My Maglite Solitaire came with me for a trip to a relative's house this weekend. I let my LED headlamp serve as a nightlight running all night in minimum mode (the nightlight they had in the room was too bright), but the Solitaire was what I actually used for navigating the unfamiliar house after dark.

Maybe I will have to use the 2D Maglite for my chores this week.

Seeing the Surefire beamshots above, I'm thinking I might need to get one for myself. So much nicer looking than the Maglites.


----------



## ven (Sep 4, 2018)

The surefire incand can pretty much match an LED from my experience(as in nice hot spot/spill). Of course an xp is brighter, the HI etc further throwing. But for quality, the SF beam is excellent and near perfect to my eyes. Then of course you have the warm beam...................Spill wise is a little weak, as we are talking maybe 40-50lm from a 4.2/4.35v cell depending, so its not as bright as the 6v its meant to be using. 

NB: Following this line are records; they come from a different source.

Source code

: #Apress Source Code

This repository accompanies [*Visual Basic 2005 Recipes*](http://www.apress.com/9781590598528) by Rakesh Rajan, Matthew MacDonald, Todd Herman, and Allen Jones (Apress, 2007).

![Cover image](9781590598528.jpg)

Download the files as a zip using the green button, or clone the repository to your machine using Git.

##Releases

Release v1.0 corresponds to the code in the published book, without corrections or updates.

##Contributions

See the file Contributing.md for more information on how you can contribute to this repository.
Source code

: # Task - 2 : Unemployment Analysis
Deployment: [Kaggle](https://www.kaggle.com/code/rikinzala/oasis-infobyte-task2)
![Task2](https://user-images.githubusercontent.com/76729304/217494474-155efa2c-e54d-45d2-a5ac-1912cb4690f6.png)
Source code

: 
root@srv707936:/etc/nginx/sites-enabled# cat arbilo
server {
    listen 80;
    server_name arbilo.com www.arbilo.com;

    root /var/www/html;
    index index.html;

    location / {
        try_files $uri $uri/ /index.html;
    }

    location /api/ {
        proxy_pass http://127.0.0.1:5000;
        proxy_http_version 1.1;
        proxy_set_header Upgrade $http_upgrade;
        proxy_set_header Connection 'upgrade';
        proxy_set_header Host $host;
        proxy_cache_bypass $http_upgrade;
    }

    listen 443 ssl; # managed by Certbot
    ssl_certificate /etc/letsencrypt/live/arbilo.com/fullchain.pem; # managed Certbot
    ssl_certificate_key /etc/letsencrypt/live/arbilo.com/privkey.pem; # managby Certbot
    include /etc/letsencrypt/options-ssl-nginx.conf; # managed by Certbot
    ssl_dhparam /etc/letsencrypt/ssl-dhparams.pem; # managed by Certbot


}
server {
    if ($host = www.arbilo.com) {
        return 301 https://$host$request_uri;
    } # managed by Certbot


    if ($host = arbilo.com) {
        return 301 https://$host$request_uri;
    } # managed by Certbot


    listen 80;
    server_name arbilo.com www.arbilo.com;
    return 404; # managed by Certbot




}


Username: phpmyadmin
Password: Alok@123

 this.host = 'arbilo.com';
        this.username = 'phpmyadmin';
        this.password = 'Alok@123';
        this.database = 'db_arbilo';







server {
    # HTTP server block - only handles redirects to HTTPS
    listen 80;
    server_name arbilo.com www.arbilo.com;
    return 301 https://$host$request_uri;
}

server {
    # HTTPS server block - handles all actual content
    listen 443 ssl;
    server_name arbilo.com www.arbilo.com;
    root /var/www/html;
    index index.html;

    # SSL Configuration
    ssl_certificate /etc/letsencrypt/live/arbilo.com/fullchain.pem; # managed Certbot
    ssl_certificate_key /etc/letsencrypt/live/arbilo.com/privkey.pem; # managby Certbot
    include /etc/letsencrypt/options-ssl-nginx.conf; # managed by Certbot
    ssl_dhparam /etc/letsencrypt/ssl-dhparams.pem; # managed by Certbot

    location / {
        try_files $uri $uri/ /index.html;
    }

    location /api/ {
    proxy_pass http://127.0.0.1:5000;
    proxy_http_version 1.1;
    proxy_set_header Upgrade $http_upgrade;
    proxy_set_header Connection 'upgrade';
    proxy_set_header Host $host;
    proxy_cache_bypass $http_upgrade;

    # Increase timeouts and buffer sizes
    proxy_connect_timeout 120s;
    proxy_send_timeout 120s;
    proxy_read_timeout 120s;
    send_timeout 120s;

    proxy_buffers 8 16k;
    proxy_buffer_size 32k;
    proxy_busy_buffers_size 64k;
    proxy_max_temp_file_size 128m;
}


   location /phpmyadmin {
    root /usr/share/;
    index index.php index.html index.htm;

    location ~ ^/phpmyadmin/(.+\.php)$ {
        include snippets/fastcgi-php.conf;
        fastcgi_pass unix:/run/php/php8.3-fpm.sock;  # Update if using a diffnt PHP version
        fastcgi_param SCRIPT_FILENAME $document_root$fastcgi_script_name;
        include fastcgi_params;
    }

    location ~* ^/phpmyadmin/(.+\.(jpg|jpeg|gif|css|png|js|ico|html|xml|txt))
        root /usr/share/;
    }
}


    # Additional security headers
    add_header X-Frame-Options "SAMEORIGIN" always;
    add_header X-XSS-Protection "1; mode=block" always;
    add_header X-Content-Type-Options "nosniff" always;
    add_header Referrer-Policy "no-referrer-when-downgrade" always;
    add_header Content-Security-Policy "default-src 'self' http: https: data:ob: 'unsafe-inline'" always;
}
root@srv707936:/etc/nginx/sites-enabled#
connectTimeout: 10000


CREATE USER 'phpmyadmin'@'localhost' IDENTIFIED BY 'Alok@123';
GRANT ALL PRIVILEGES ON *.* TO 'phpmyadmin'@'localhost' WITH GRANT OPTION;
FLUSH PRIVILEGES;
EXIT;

It is chalk/cheese with a maglite beam, when focused they are not too bad, but still not like the quality of SF(2d will of course out throw it). The SF bulb can seem weak as well compared in brightness, but once used for a bit(not mixed with 1000lm+ zebralights etc etc), its more than adequate for many tasks. Heck 20-30yrs ago people had no choice! Enough then.................enough today, just we have many brighter options. 

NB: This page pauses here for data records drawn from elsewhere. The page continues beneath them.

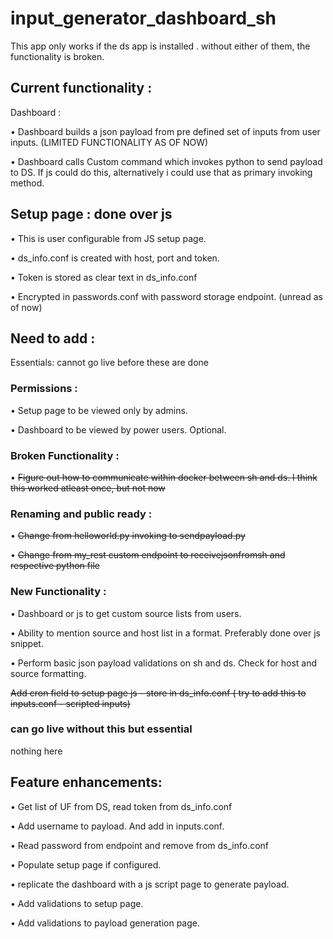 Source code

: # input_generator_dashboard_sh 

This app only works if the ds app is installed <app name>. without either of them, the functionality is broken.

## Current functionality : 


Dashboard :

• Dashboard builds a json payload from pre defined set of inputs from user inputs. (LIMITED FUNCTIONALITY AS OF NOW)

• Dashboard calls Custom command which invokes python to send payload to DS. If js could do this, alternatively i could use that as primary invoking method.

## Setup page : done over js 

• This is user configurable from JS setup page.

• ds_info.conf is created with host, port and token.

• Token is stored as clear text in ds_info.conf

• Encrypted in passwords.conf with password storage endpoint. (unread as of now)



## Need to add : 

Essentials: cannot go live before these are done

### Permissions :
• Setup page to be viewed only by admins.

• Dashboard to be viewed by power users. Optional.

### Broken Functionality :
• ~~Figure out how to communicate within docker between sh and ds. I think this worked atleast once, but not now~~

### Renaming and public ready :
• ~~Change from helloworld.py invoking to sendpayload.py~~

• ~~Change from my_rest custom endpoint to receivejsonfromsh and respective python file~~

### New Functionality :
• Dashboard or js to get custom source lists from users.

• Ability to mention source and host list in a format. Preferably done over js snippet.

• Perform basic json payload validations on sh and ds. Check for host and source formatting.

~~Add cron field to setup page js - store in ds_info.conf ( try to add this to inputs.conf - scripted inputs)~~

### can go live without this but essential 
nothing here

## Feature enhancements:

• Get list of UF from DS, read token from ds_info.conf

• Add username to payload. And add in inputs.conf.

• Read password from endpoint and remove from ds_info.conf

• Populate setup page if configured.

• replicate the dashboard with a js script page to generate payload.

• Add validations to setup page.

• Add validations to payload generation page.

If you get bored or even want a change with the surefire, you can always get a modern day engine to keep the lumen hunger happy.

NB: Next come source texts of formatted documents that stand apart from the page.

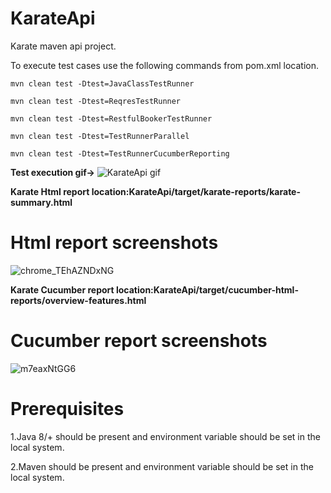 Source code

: # KarateApi
Karate maven api project.

To execute test cases use the following commands from pom.xml location.

`mvn clean test -Dtest=JavaClassTestRunner`

`mvn clean test -Dtest=ReqresTestRunner`

`mvn clean test -Dtest=RestfulBookerTestRunner`

`mvn clean test -Dtest=TestRunnerParallel`

`mvn clean test -Dtest=TestRunnerCucumberReporting`

**Test execution gif->** ![KarateApi gif](https://user-images.githubusercontent.com/52770689/137772743-54f89bf6-ec03-4441-a225-f805d545dbec.gif)

**Karate Html report location:KarateApi/target/karate-reports/karate-summary.html**

# Html report screenshots
![chrome_TEhAZNDxNG](https://user-images.githubusercontent.com/52770689/137768927-95251738-fc45-47da-85a2-5531759cf7f0.png)

**Karate Cucumber report location:KarateApi/target/cucumber-html-reports/overview-features.html**

# Cucumber report screenshots
![m7eaxNtGG6](https://user-images.githubusercontent.com/52770689/137769680-128817d1-9765-4516-8057-2f87df85befe.png)

# Prerequisites

1.Java 8/+ should be present and environment variable should be set in the local system.

2.Maven should be present and environment variable should be set in the local system.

The above comments are for a 6v p60 bulb of course, not any hot rod or higher voltage SF beast type


----------



## Grizzman (Sep 4, 2018)

An Arisaka weaponlight, with Malkoff E1T head, arrived today, so naturally, I had to confirm that it worked. After using SF incans for the last two days, the cool tint was quite shocking.


----------



## Feahnor (Sep 5, 2018)

I don't know if that is the best thread to ask, but seeing as this a Incan challenge, what can you recommend me a good Incan? It would be my first. Something like 20-40 lumens would suffice, small (2xAA or one 18650) if possible.


----------



## peter yetman (Sep 5, 2018)

Get yourself a Surefire 6P, it's the original quality light.
Discontinued but you can find them in the WTS section of CPF.
When you get fed up with incan the upgrades are endless.
P


----------



## peter yetman (Sep 5, 2018)

I enjoyed using my Z2 Incan last night, with the P90 it gave my Malkoff M61T a run for its money. This challenge (I'm not taking part, obviously) has rekindled my interest. It's like using Vinyl again after years of CD, so much nicer, but less convenient.
The P90 is great, but it's not a daytime light. That's where I'd fail if I was taking part.
P


----------



## ven (Sep 5, 2018)

I think i would feel different P if it was not for the surefire incans. The beam is fantastic! Its tough for me to use in work....................heck i am used to a nice 4000-4500k xhp50 floody 140 ish lumens. Free hands!!!! Incand, well you need to be more precise for one with the more focused hot spot. Mules or floody beams can be aimed near or even angled from a subject. Not a problem with a flood bias drop on, the incand has to be aimed like a sniper rifle.........sniper rifles look fun The spill is not enough for me to fight off the artificial light in work, however, at home its fine.


----------



## etc (Sep 5, 2018)

So late 80's/early 90's challenge week.

Neat, I miss the time I came of age. What glorious memories. I will always look back upon that time of innocence with warmest feelings. I want my misspent youth back.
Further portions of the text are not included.